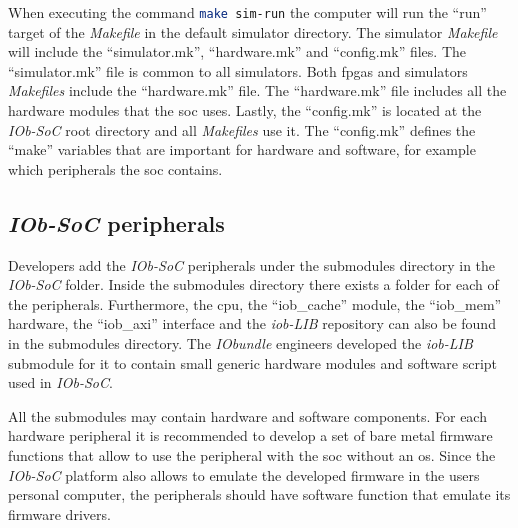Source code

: When executing the command \lstinline[language=bash]{make sim-run} the computer will run the \enquote{run} target of the \textit{Makefile} in the default simulator directory. The simulator \textit{Makefile} will include the \enquote{simulator.mk}, \enquote{hardware.mk} and \enquote{config.mk} files. The \enquote{simulator.mk} file is common to all simulators. Both \acrshort{fpga}s and simulators \textit{Makefiles} include the \enquote{hardware.mk} file. The \enquote{hardware.mk} file includes all the hardware modules that the \acrshort{soc} uses. Lastly, the \enquote{config.mk} is located at the \textit{IOb-SoC} root directory and all \textit{Makefiles} use it. The \enquote{config.mk} defines the \enquote{make} variables that are important for hardware and software, for example which peripherals the \acrshort{soc} contains.

\subsection{\textit{IOb-SoC} peripherals}
Developers add the \textit{IOb-SoC} peripherals under the submodules directory in the \textit{IOb-SoC} folder. Inside the submodules directory there exists a folder for each of the peripherals. Furthermore, the \acrshort{cpu}, the \enquote{iob_cache} module, the \enquote{iob_mem} hardware, the \enquote{iob_axi} interface and the \textit{iob-LIB} repository can also be found in the submodules directory. The \textit{IObundle} engineers developed the \textit{iob-LIB} submodule for it to contain small generic hardware modules and software script used in \textit{IOb-SoC}.

All the submodules may contain hardware and software components. For each hardware peripheral it is recommended to develop a set of bare metal firmware functions that allow to use the peripheral with the \acrshort{soc} without an \acrshort{os}. Since the \textit{IOb-SoC} platform also allows to emulate the developed firmware in the users personal computer, the peripherals should have software function that emulate its firmware drivers.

→ **The problem**: The response must match the listing exactly, except that pictures are removed.

→ **Task solution**:
Source code

: When executing the command \lstinline[language=bash]{make sim-run} the computer will run the \enquote{run} target of the \textit{Makefile} in the default simulator directory. The simulator \textit{Makefile} will include the \enquote{simulator.mk}, \enquote{hardware.mk} and \enquote{config.mk} files. The \enquote{simulator.mk} file is common to all simulators. Both \acrshort{fpga}s and simulators \textit{Makefiles} include the \enquote{hardware.mk} file. The \enquote{hardware.mk} file includes all the hardware modules that the \acrshort{soc} uses. Lastly, the \enquote{config.mk} is located at the \textit{IOb-SoC} root directory and all \textit{Makefiles} use it. The \enquote{config.mk} defines the \enquote{make} variables that are important for hardware and software, for example which peripherals the \acrshort{soc} contains.

\subsection{\textit{IOb-SoC} peripherals}
Developers add the \textit{IOb-SoC} peripherals under the submodules directory in the \textit{IOb-SoC} folder. Inside the submodules directory there exists a folder for each of the peripherals. Furthermore, the \acrshort{cpu}, the \enquote{iob_cache} module, the \enquote{iob_mem} hardware, the \enquote{iob_axi} interface and the \textit{iob-LIB} repository can also be found in the submodules directory. The \textit{IObundle} engineers developed the \textit{iob-LIB} submodule for it to contain small generic hardware modules and software script used in \textit{IOb-SoC}.

All the submodules may contain hardware and software components. For each hardware peripheral it is recommended to develop a set of bare metal firmware functions that allow to use the peripheral with the \acrshort{soc} without an \acrshort{os}. Since the \textit{IOb-SoC} platform also allows to emulate the developed firmware in the users personal computer, the peripherals should have software function that emulate its firmware drivers.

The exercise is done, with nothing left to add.